[Source texts of formatted documents]

● ● ● ● ●

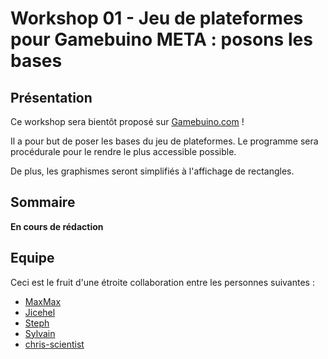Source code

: 
# Workshop 01 - Jeu de plateformes pour Gamebuino META : posons les bases

## Présentation

Ce workshop sera bientôt proposé sur [Gamebuino.com](https://gamebuino.com/) !

Il a pour but de poser les bases du jeu de plateformes. Le programme sera procédurale pour le rendre le plus accessible possible.

De plus, les graphismes seront simplifiés à l'affichage de rectangles.

## Sommaire

**En cours de rédaction**

## Equipe

Ceci est le fruit d'une étroite collaboration entre les personnes suivantes :

* [MaxMax](https://gamebuino.com/fr/@Max)
* [Jicehel](https://gamebuino.com/fr/@jicehel)
* [Steph](https://gamebuino.com/fr/@steph)
* [Sylvain](https://gamebuino.com/fr/@sylvain)
* [chris-scientist](https://gamebuino.com/fr/@chris-scientist)
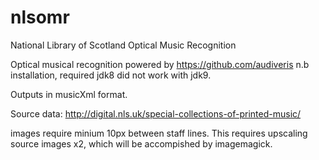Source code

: # nlsomr
National Library of Scotland Optical Music Recognition



Optical musical recognition powered by https://github.com/audiveris n.b installation, required jdk8 did not work with jdk9.

Outputs in musicXml format.

Source data: http://digital.nls.uk/special-collections-of-printed-music/

images require minium 10px between staff lines. This requires upscaling source images x2, which will be accompished by imagemagick.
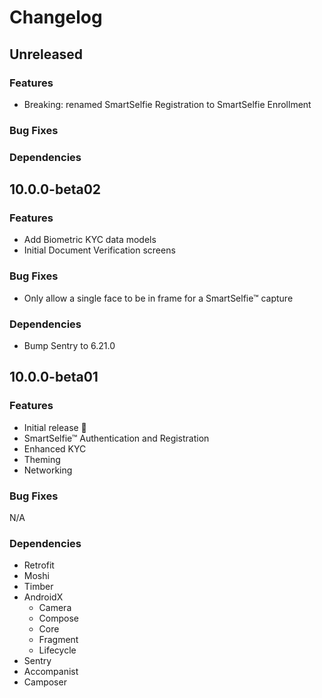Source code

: # Changelog

## Unreleased

### Features
- Breaking: renamed SmartSelfie Registration to SmartSelfie Enrollment

### Bug Fixes

### Dependencies

## 10.0.0-beta02

### Features
- Add Biometric KYC data models
- Initial Document Verification screens

### Bug Fixes
- Only allow a single face to be in frame for a SmartSelfie™ capture

### Dependencies
- Bump Sentry to 6.21.0

## 10.0.0-beta01

### Features
- Initial release 🎉
- SmartSelfie™ Authentication and Registration
- Enhanced KYC
- Theming
- Networking

### Bug Fixes
N/A

### Dependencies
- Retrofit
- Moshi
- Timber
- AndroidX
  - Camera
  - Compose
  - Core
  - Fragment
  - Lifecycle
- Sentry
- Accompanist
- Camposer

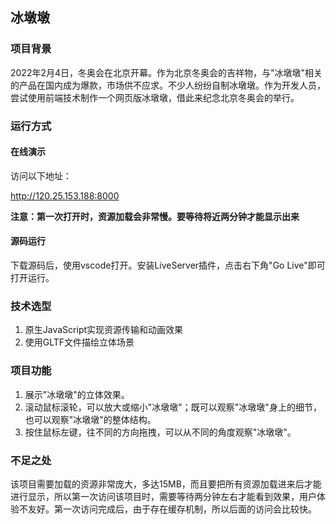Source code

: ## 冰墩墩

### 项目背景

2022年2月4日，冬奥会在北京开幕。作为北京冬奥会的吉祥物，与"冰墩墩"相关的产品在国内成为爆款，市场供不应求。不少人纷纷自制冰墩墩。作为开发人员，尝试使用前端技术制作一个网页版冰墩墩，借此来纪念北京冬奥会的举行。



### 运行方式

#### 在线演示

访问以下地址：

http://120.25.153.188:8000

<strong>注意：第一次打开时，资源加载会非常慢。要等待将近两分钟才能显示出来</strong>

#### 源码运行

下载源码后，使用vscode打开。安装LiveServer插件，点击右下角"Go Live"即可打开运行。



### 技术选型

1. 原生JavaScript实现资源传输和动画效果
2. 使用GLTF文件描绘立体场景



### 项目功能

1. 展示"冰墩墩"的立体效果。
2. 滚动鼠标滚轮，可以放大或缩小"冰墩墩"；既可以观察"冰墩墩"身上的细节，也可以观察"冰墩墩"的整体结构。
3. 按住鼠标左键，往不同的方向拖拽，可以从不同的角度观察"冰墩墩"。



### 不足之处

该项目需要加载的资源非常庞大，多达15MB，而且要把所有资源加载进来后才能进行显示，所以第一次访问该项目时，需要等待两分钟左右才能看到效果，用户体验不友好。第一次访问完成后，由于存在缓存机制，所以后面的访问会比较快。

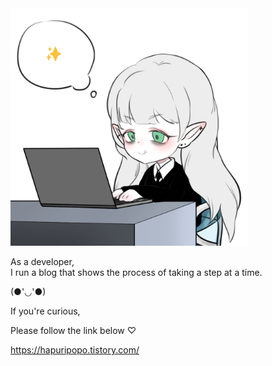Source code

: <img src="./doxxaebi_bubble2.png" width=380px>

As a developer,   
I run a blog that shows the process of taking a step at a time.   

(●'◡'●)   
   
   
If you're curious,   
   
Please follow the link below ♡   
   
<a href="https://hapuripopo.tistory.com/">https://hapuripopo.tistory.com/<a>
<!---
hapuripopo/hapuripopo is a ✨ special ✨ repository because its `README.md` (this file) appears on your GitHub profile.
You can click the Preview link to take a look at your changes.
--->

● ● ● ● ●

▶ **Action item**:
For the word "plateformes", return every line of the records that holds it.

▶ **Reply to the task**:
# Workshop 01 - Jeu de plateformes pour Gamebuino META : posons les bases
Il a pour but de poser les bases du jeu de plateformes. Le programme sera procédurale pour le rendre le plus accessible possible.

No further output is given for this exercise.